Catholic Argentina’s lower house has backed a bill legalising abortion in the first 14 weeks of pregnancy.
After a divisive debate lasting more than 22 hours, 129 members of the Chamber of Deputies voted in favour and 125 against while one abstained.
The bill will now have to go to the Senate.
President Mauricio Macri is strongly opposed to the bill but has said that he would not veto it if it was passed by both houses.
Abortion is currently illegal in Argentina, except in cases of rape or when the life or health of the woman is at risk. Women seeking abortions also have to apply to a judge for permission, which critics say can unnecessarily delay the procedure.
Up until three hours before the vote, those against the bill seemed to be in the majority until a lawmaker in the province of La Pampa, Sergio Ziliotto, announced on Twitter that he and two colleagues had changed their minds and would vote “yes”.
The announcement invigorated pro-choice lawmakers at a time when despondency was beginning to set in after the night-long debate.
Supporters of the bill, many of whom had spent the entire night demonstrating outside of the Congress building in Buenos Aires, cheered and hugged when the result of the vote was announced.
Many also took to social media to celebrate with #AbortoSeraLey (#AbortionWillBeLaw), a hashtag that is trending on Twitter in Argentina.
Among those celebrating the vote as a “historic step” was the secretary general of human rights group Amnesty International, Salil Shetty.
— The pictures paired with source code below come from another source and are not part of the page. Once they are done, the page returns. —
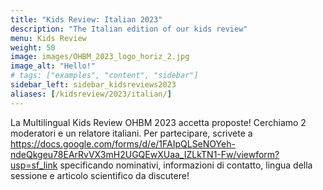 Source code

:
 ```yaml
---
title: "Kids Review: Italian 2023"
description: "The Italian edition of our kids review"
menu: Kids Review
weight: 50
image: images/OHBM_2023_logo_horiz_2.jpg
image_alt: "Hello!"
# tags: ["examples", "content", "sidebar"]
sidebar_left: sidebar_kidsreviews2023
aliases: [/kidsreview/2023/italian/]
---
```


La Multilingual Kids Review OHBM 2023 accetta proposte! Cerchiamo 2 moderatori e un relatore italiani. Per partecipare, scrivete a https://docs.google.com/forms/d/e/1FAIpQLSeNOYeh-ndeQkgeu78EArRvVX3mH2UGQEwXUaa_IZLkTN1-Fw/viewform?usp=sf_link specificando nominativi, informazioni di contatto, lingua della sessione e articolo scientifico da discutere!

<!-- ## Presenters and organizers
1. Name 1 ![Example image](/images/image.png)
2. Name 2 ![Example image](/images/image.png)
3. Name 3 ![Example image](/images/image.png)
-->

<!-- ## Message from organizers
Message here
-->

<!-- Youtube link, example https://www.youtube.com/watch?v=w7Ft2ymGmfc
{{< youtube w7Ft2ymGmfc >}}
--> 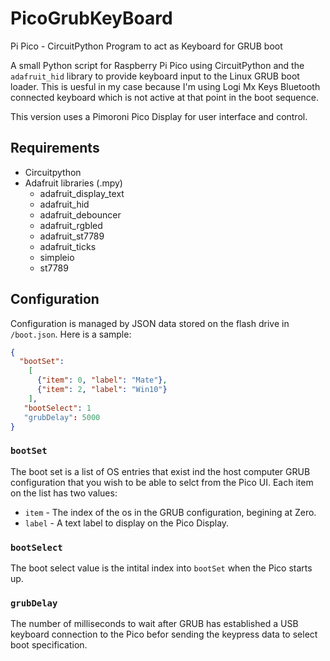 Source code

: # PicoGrubKeyBoard
Pi Pico - CircuitPython Program to act as Keyboard for GRUB boot

A small Python script for Raspberry Pi Pico using CircuitPython and the ```adafruit_hid``` library to provide keyboard input to
the Linux GRUB boot loader. This is uesful in my case because I'm using Logi Mx Keys Bluetooth connected keyboard which is not 
active at that point in the boot sequence.

This version uses a Pimoroni Pico Display for user interface and control.

## Requirements

* Circuitpython
* Adafruit libraries (.mpy)
  * adafruit_display_text
  * adafruit_hid 
  * adafruit_debouncer
  * adafruit_rgbled
  * adafruit_st7789
  * adafruit_ticks
  * simpleio
  * st7789

## Configuration
Configuration is managed by JSON data stored on the flash drive in ```/boot.json```. Here is a sample:
``` json
{
  "bootSet":
    [
      {"item": 0, "label": "Mate"},
      {"item": 2, "label": "Win10"}
    ],
   "bootSelect": 1
   "grubDelay": 5000
}
```

### ```bootSet```
The boot set is a list of OS entries that exist ind the host computer GRUB configuration that you wish to be able to selct from the Pico UI.
Each item on the list has two values:
* ```item``` - The index of the os in the GRUB configuration, begining at Zero.
* ```label``` - A text label to display on the Pico Display.

### ```bootSelect```
The boot select value is the intital index into ```bootSet``` when the Pico starts up. 

### ```grubDelay```
The number of milliseconds to wait after GRUB has established a USB keyboard connection to the Pico befor sending the keypress data to select boot
specification.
There was high drama even as the result came in. The electronic board inside the chamber initially showed 131 in favour and 123 against but two lawmakers immediately shouted that their vote had not been recorded accurately.
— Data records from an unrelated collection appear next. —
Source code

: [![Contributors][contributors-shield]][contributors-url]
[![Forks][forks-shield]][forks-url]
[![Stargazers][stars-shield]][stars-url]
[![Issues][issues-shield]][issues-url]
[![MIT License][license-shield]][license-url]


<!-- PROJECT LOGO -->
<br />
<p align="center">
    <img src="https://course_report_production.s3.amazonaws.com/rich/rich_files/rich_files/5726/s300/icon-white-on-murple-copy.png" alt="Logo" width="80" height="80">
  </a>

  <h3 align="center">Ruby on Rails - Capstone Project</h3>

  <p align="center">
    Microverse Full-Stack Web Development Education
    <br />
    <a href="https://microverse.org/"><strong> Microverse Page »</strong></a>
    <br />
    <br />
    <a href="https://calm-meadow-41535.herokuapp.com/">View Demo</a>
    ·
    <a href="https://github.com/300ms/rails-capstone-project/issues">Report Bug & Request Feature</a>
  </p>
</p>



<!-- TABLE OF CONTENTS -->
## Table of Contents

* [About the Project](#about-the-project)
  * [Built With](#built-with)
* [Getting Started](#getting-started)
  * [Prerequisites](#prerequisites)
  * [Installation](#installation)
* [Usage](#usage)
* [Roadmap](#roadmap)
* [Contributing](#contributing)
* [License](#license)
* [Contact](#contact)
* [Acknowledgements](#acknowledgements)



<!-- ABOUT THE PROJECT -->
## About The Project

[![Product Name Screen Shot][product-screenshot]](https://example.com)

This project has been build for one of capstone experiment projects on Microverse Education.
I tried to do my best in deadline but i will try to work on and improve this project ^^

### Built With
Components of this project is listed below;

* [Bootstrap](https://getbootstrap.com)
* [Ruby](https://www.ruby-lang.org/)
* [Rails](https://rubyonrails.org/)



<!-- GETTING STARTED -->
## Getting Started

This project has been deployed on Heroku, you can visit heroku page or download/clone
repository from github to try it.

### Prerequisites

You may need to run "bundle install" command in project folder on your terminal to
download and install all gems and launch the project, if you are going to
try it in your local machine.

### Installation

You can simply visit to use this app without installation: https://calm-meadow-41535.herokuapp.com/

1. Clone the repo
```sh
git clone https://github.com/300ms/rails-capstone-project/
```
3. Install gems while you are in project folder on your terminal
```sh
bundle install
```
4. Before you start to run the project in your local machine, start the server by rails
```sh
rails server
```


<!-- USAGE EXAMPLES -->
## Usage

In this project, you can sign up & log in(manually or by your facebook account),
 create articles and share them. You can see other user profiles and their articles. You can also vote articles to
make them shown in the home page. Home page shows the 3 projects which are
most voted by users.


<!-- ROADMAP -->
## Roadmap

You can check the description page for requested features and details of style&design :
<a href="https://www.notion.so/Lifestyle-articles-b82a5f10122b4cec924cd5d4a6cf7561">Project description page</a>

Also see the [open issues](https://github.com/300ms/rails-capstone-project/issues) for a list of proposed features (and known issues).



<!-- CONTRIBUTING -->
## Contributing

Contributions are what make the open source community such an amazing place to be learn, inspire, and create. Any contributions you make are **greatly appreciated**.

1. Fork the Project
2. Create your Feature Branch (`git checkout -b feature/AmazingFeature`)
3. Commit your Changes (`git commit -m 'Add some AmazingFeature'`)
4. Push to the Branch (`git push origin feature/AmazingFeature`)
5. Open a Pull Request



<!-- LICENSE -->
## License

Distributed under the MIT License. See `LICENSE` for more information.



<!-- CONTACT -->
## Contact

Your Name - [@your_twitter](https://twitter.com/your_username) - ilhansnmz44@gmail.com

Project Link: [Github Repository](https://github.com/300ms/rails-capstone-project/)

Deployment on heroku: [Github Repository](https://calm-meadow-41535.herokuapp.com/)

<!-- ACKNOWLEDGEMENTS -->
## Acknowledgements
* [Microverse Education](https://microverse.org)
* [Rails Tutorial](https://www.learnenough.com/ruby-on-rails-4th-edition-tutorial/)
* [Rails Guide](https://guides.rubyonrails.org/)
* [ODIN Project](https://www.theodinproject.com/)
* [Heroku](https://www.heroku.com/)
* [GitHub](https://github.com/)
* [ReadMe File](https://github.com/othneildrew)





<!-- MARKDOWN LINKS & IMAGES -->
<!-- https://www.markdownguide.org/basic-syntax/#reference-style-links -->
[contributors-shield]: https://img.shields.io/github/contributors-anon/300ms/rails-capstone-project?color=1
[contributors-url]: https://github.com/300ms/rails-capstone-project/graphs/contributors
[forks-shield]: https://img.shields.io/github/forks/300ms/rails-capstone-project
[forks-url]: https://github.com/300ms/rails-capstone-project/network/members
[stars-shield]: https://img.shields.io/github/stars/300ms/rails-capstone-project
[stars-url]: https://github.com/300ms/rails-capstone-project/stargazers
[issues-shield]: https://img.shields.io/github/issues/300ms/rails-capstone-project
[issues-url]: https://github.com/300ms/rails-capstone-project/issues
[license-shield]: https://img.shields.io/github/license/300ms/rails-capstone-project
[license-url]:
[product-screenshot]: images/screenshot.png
The speaker then proceeded to ask a number of deputies to confirm how they had voted and after some tense minutes confirmed that the bill had been passed.
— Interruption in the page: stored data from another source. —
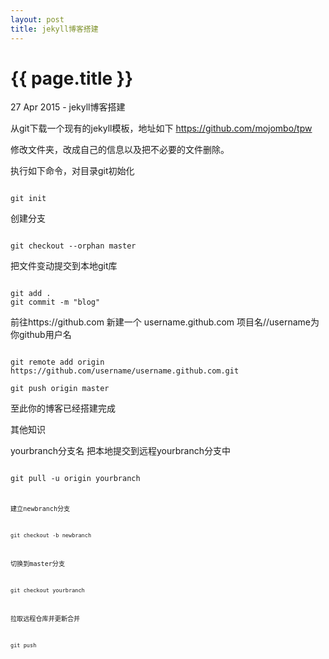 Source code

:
 ```yaml
---
layout: post
title: jekyll博客搭建
---
```


{{ page.title }}
================

<p class="meta">27 Apr 2015 - jekyll博客搭建</p>

从git下载一个现有的jekyll模板，地址如下
https://github.com/mojombo/tpw

修改文件夹，改成自己的信息以及把不必要的文件删除。

执行如下命令，对目录git初始化

<code>
git init
</code>

创建分支

<code>
git checkout --orphan master
</code>

把文件变动提交到本地git库

<code>
git add .
git commit -m "blog"
</code>

前往https://github.com 新建一个 username.github.com 项目名//username为你github用户名

<code>
git remote add origin https://github.com/username/username.github.com.git
</code>

<code>
git push origin master
</code>

至此你的博客已经搭建完成


其他知识

yourbranch分支名 把本地提交到远程yourbranch分支中

<code>
git pull -u origin yourbranch
<code>

建立newbranch分支 

<code>
git checkout -b newbranch
</code>

切换到master分支

<code>
git checkout yourbranch
</code>

拉取远程仓库并更新合并

<code>
git push
</code>

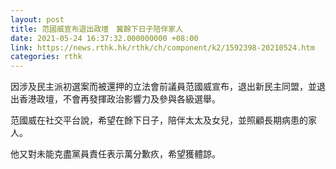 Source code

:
 ```yaml
---
layout: post
title: 范國威宣布退出政壇　冀餘下日子陪伴家人
date: 2021-05-24 16:37:32.000000000 +08:00
link: https://news.rthk.hk/rthk/ch/component/k2/1592398-20210524.htm
categories: rthk
---
```


因涉及民主派初選案而被還押的立法會前議員范國威宣布，退出新民主同盟，並退出香港政壇，不會再發揮政治影響力及參與各級選舉。

范國威在社交平台說，希望在餘下日子，陪伴太太及女兒，並照顧長期病患的家人。

他又對未能克盡黨員責任表示萬分歉疚，希望獲體諒。
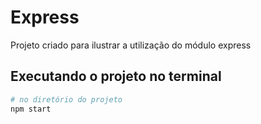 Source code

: # Express

Projeto criado para ilustrar a utilização do módulo express

## Executando o projeto no terminal

```bash
# no diretório do projeto
npm start
``` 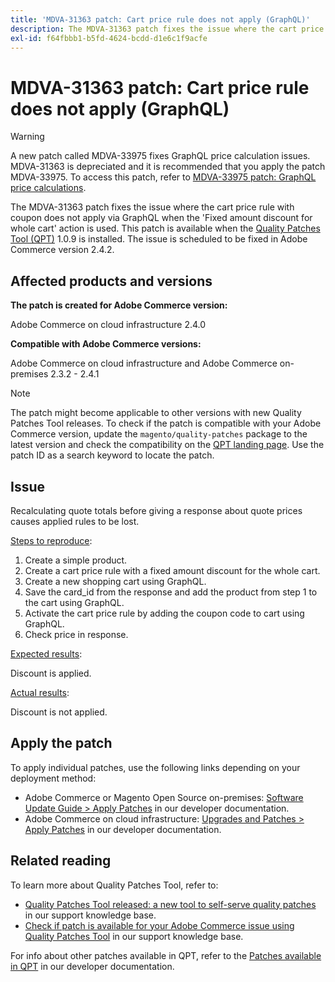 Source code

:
 ```yaml
---
title: 'MDVA-31363 patch: Cart price rule does not apply (GraphQL)'
description: The MDVA-31363 patch fixes the issue where the cart price rule with coupon does not apply via GraphQL when the 'Fixed amount discount for whole cart' action is used. This patch is available when the Quality Patches Tool (QPT) 1.0.9 is installed. The issue is scheduled to be fixed in Adobe Commerce version 2.4.2.
exl-id: f64fbbb1-b5fd-4624-bcdd-d1e6c1f9acfe
---
```

# MDVA-31363 patch: Cart price rule does not apply (GraphQL)

>[!WARNING]
>
>A new patch called MDVA-33975 fixes GraphQL price calculation issues. MDVA-31363 is depreciated and it is recommended that you apply the patch MDVA-33975. To access this patch, refer to [MDVA-33975 patch: GraphQL price calculations](https://support.magento.com/hc/en-us/articles/360055782351).

The MDVA-31363 patch fixes the issue where the cart price rule with coupon does not apply via GraphQL when the 'Fixed amount discount for whole cart' action is used. This patch is available when the [Quality Patches Tool (QPT)](/help/announcements/adobe-commerce-announcements/magento-quality-patches-released-new-tool-to-self-serve-quality-patches.md) 1.0.9 is installed. The issue is scheduled to be fixed in Adobe Commerce version 2.4.2.

## Affected products and versions

**The patch is created for Adobe Commerce version:**

Adobe Commerce on cloud infrastructure 2.4.0

**Compatible with Adobe Commerce versions:**

Adobe Commerce on cloud infrastructure and Adobe Commerce on-premises 2.3.2 - 2.4.1

>[!NOTE]
>
>The patch might become applicable to other versions with new Quality Patches Tool releases. To check if the patch is compatible with your Adobe Commerce version, update the `magento/quality-patches` package to the latest version and check the compatibility on the [QPT landing page](https://devdocs.magento.com/quality-patches/tool.html#patch-grid). Use the patch ID as a search keyword to locate the patch.

## Issue

Recalculating quote totals before giving a response about quote prices causes applied rules to be lost.

<u>Steps to reproduce</u>:

1. Create a simple product.
1. Create a cart price rule with a fixed amount discount for the whole cart.
1. Create a new shopping cart using GraphQL.
1. Save the card\_id from the response and add the product from step 1 to the cart using GraphQL.
1. Activate the cart price rule by adding the coupon code to cart using GraphQL.
1. Check price in response.

<u>Expected results</u>:

Discount is applied.

<u>Actual results</u>:

Discount is not applied.

## Apply the patch

To apply individual patches, use the following links depending on your deployment method:

* Adobe Commerce or Magento Open Source on-premises: [Software Update Guide > Apply Patches](https://devdocs.magento.com/guides/v2.4/comp-mgr/patching/mqp.html) in our developer documentation.
* Adobe Commerce on cloud infrastructure: [Upgrades and Patches > Apply Patches](https://devdocs.magento.com/cloud/project/project-patch.html) in our developer documentation.

## Related reading

To learn more about Quality Patches Tool, refer to:

* [Quality Patches Tool released: a new tool to self-serve quality patches](/help/announcements/adobe-commerce-announcements/magento-quality-patches-released-new-tool-to-self-serve-quality-patches.md) in our support knowledge base.
* [Check if patch is available for your Adobe Commerce issue using Quality Patches Tool](/help/support-tools/patches-available-in-qpt-tool/check-patch-for-magento-issue-with-magento-quality-patches.md) in our support knowledge base.

For info about other patches available in QPT, refer to the [Patches available in QPT](https://devdocs.magento.com/quality-patches/tool.html#patch-grid) in our developer documentation.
The bill will now go to the Senate, where it is expected to be put to a vote in September.
Analysts say it faces an uphill battle in the upper chamber, where a number of senators have already expressed their opposition.
Women’s rights activists said they would continue to campaign vigorously for the bill to be passed.
They argue that legalising abortions is a public health issue, with many women currently taking huge risks with their health and sometimes even their lives when they resort to illegal terminations.
Some of the lawmakers taking part in the debate said they had been swayed by the argument. They said that while they personally remained opposed to abortions, they saw the need for women to have access to safe, legal terminations.
But many others did not change their minds. Horacio Goicoechea of the Radical Civic Union made an impassioned plea for his colleagues to vote “no”, saying: “We’re building a law on innocent blood.”